--- EXERCISE INPUTS ---
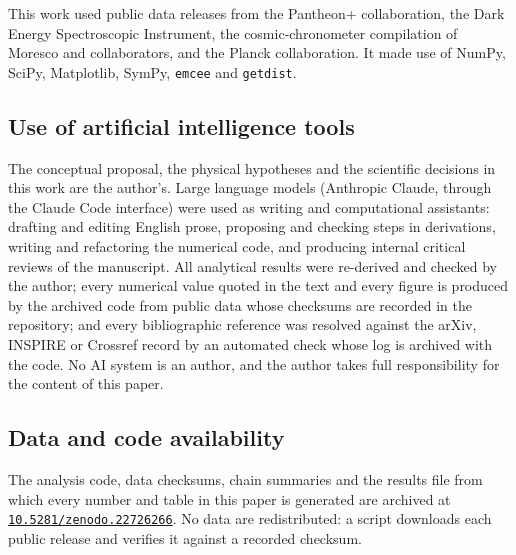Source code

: This work used public data releases from the Pantheon+ collaboration, the Dark
Energy Spectroscopic Instrument, the cosmic-chronometer compilation of Moresco
and collaborators, and the Planck collaboration. It made use of NumPy, SciPy,
Matplotlib, SymPy, \texttt{emcee} and \texttt{getdist}.

\subsection*{Use of artificial intelligence tools}

The conceptual proposal, the physical hypotheses and the scientific decisions
in this work are the author's. Large language models (Anthropic Claude, through
the Claude Code interface) were used as writing and computational assistants:
drafting and editing English prose, proposing and checking steps in
derivations, writing and refactoring the numerical code, and producing internal
critical reviews of the manuscript. All analytical results were re-derived and
checked by the author; every numerical value quoted in the text and every
figure is produced by the archived code from public data whose checksums are
recorded in the repository; and every bibliographic reference was resolved
against the arXiv, INSPIRE or Crossref record by an automated check whose log
is archived with the code. No AI system is an author, and the author takes full
responsibility for the content of this paper.

\subsection*{Data and code availability}

The analysis code, data checksums, chain summaries and the results file from
which every number and table in this paper is generated are archived at
\href{https://doi.org/10.5281/zenodo.22726266}{\texttt{10.5281/zenodo.22726266}}. No data are redistributed: a script downloads each public
release and verifies it against a recorded checksum.
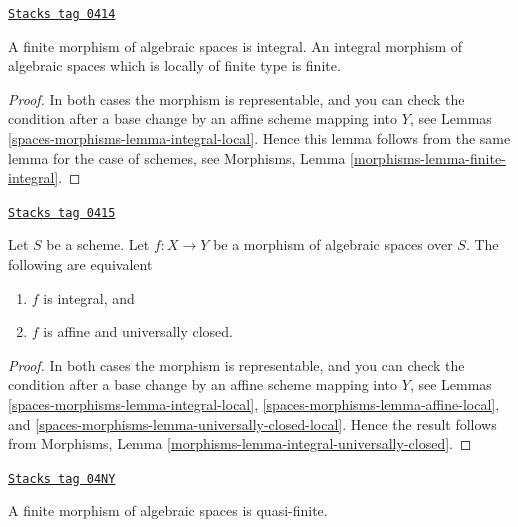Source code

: \begin{lemma}
\label{spaces-morphisms-lemma-finite-integral}
\href{https://stacks.math.columbia.edu/tag/0414}{\texttt{Stacks tag 0414}}

A finite morphism of algebraic spaces is integral.
An integral morphism of algebraic spaces
which is locally of finite type is finite.
\end{lemma}

\begin{proof}
In both cases the morphism is representable, and you can check the condition
after a base change by an affine scheme mapping into $Y$, see
Lemmas \ref{spaces-morphisms-lemma-integral-local}. Hence this lemma follows from the
same lemma for the case of schemes, see
Morphisms, Lemma \ref{morphisms-lemma-finite-integral}.
\end{proof}

\begin{lemma}
\label{spaces-morphisms-lemma-integral-universally-closed}
\href{https://stacks.math.columbia.edu/tag/0415}{\texttt{Stacks tag 0415}}

Let $S$ be a scheme.
Let $f : X \to Y$ be a morphism of algebraic spaces over $S$.
The following are equivalent
\begin{enumerate}
\item $f$ is integral, and
\item $f$ is affine and universally closed.
\end{enumerate}
\end{lemma}

\begin{proof}
In both cases the morphism is representable, and you can check the condition
after a base change by an affine scheme mapping into $Y$, see
Lemmas \ref{spaces-morphisms-lemma-integral-local},
\ref{spaces-morphisms-lemma-affine-local}, and
\ref{spaces-morphisms-lemma-universally-closed-local}.
Hence the result follows from
Morphisms, Lemma \ref{morphisms-lemma-integral-universally-closed}.
\end{proof}

\begin{lemma}
\label{spaces-morphisms-lemma-finite-quasi-finite}
\href{https://stacks.math.columbia.edu/tag/04NY}{\texttt{Stacks tag 04NY}}

A finite morphism of algebraic spaces is quasi-finite.
\end{lemma}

--- WHAT IS EXPECTED ---
Collect the complete line wherever the string "https" appears in the records.

--- ANSWER FOR THE TASK ---
\href{https://doi.org/10.5281/zenodo.22726266}{\texttt{10.5281/zenodo.22726266}}. No data are redistributed: a script downloads each public
\href{https://stacks.math.columbia.edu/tag/0414}{\texttt{Stacks tag 0414}}
\href{https://stacks.math.columbia.edu/tag/0415}{\texttt{Stacks tag 0415}}
\href{https://stacks.math.columbia.edu/tag/04NY}{\texttt{Stacks tag 04NY}}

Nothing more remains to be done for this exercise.